Scale of the problem
ADATA NH92 seems to have problems. Searching over the internet I've quickly found many complaints about loosing data, for example see the review's comments here. This one is in Polish only, but lots of similar can be found. Many claim that the disk worker properly and at some point of time it just "died" and asked to be formatted. Some even attempt to diagnose, and they find that i.e. BootSectors were overwritten with USBC marks :P
But, there are more serious cases. For example here at SuperUser, a user of this drive describes that he found out many more sectors were overwritten with USBC marks.
As I recalled that at first I thought that maybe some virus has damaged the drive, I've searched for the "USBC" in a bit broader sense. I've found many, really many posts on various forums that complained about some "USBC virus" that would disable the drives or damage the data. Most of them could be summarized as follows:
- drive wants to be formatted, critical sectors were overwritten with 'USBC'
- contents of a directory has evaporated, a large single USBCxxxx file showed up (where xxxx is some strange characters)

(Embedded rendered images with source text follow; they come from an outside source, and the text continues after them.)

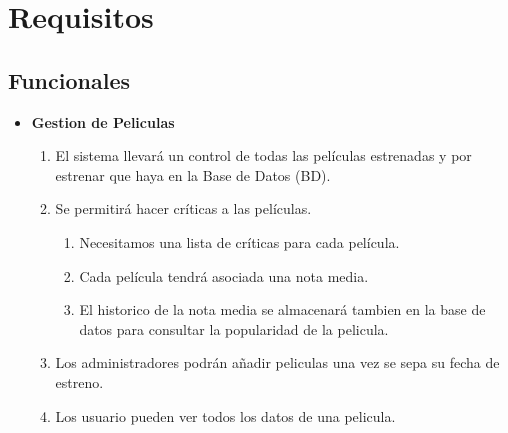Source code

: \documentclass{article}
\begin{document}
\section{Requisitos}
    \subsection{Funcionales}
	\begin{itemize}
	
	\item \textbf{Gestion de Peliculas}
		\begin{enumerate}[label=\bfseries RF- \arabic*:]
		\item El sistema llevará un control de todas las películas estrenadas y por estrenar que haya en la Base de Datos (BD).
		\item Se permitirá hacer críticas a las películas.
			\begin{enumerate}[label=\bfseries 2.\arabic*:]
				\item Necesitamos una lista de críticas para cada película.
				\item Cada película tendrá asociada una nota media.
				\item El historico de la nota media se almacenará tambien en la base de datos para consultar la popularidad de la pelicula.
			\end{enumerate}
		\item Los administradores podrán añadir peliculas una vez se sepa su fecha de estreno.
		\item Los usuario pueden ver todos los datos de una pelicula.
		\end{enumerate}
		

\end{itemize}
\end{document}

- a file got damaged, its contents were overwritten with "USBC" at some point
Michal's post and search results worry me greatly.
First, in his ADATA NH92 the damage scheme was similar, but occurred at random locations. I'm currently running a low level search over the whole drive of my friend for USBC marks, but nothing was found yet. Maybe this drive was lucky or maybe the Michal's from Stackoverflow was not.
Second, the internet fora indicate that this problem obviously occurs not only in the ADATA NH92. People have reported the same problem with other external drives and card readers. This might indicate some serious problem in a whole batch of USB hardware controllers used in cheap adapters (quite probable!) or even those more expensive ones used in mainboards (unlikely) or a hideous bug in the device driver.
I'd say that under these observations the 'device driver' options is quite reasonable, but I think I've seen posts about "USBC" problems written by people using Linux, so it's hard to put all the blame on WindowsXP's drivers ;)
FYI: ADATA NH92 adapter chipset is Moai MA6116F6 422A-1035 MAN09088.1 backed by 24C02 eeprom.
tl;dr
I'm no expert. If you have similar problems, I suggest you to first consult someone who is. If you cannot, or cannot aford, then you might do the same as I told my friend: buy another USB adapter with plastic or metal case. Just an adapter and a case, you don't need a new disk. Then move the disk from the old case (i.e. NH92) into the new one, and put your old adapter aside. If the problem never repeats for some reasonable time - trash the old adapter and be happy. If the problem repeats - that's mainboard or your operating system, fix that and you can put the old adapter to use with some other disk - or it is the new adapter having the same fault. Maybe try with yet another one? Still cheaper to test than to buy or repair a mainboard..
Final note
I am quite convinced that this is the adapter's fault, but I may be wrong. If you know more about how/why the command got written to the disk instead of data, drop me a note or link!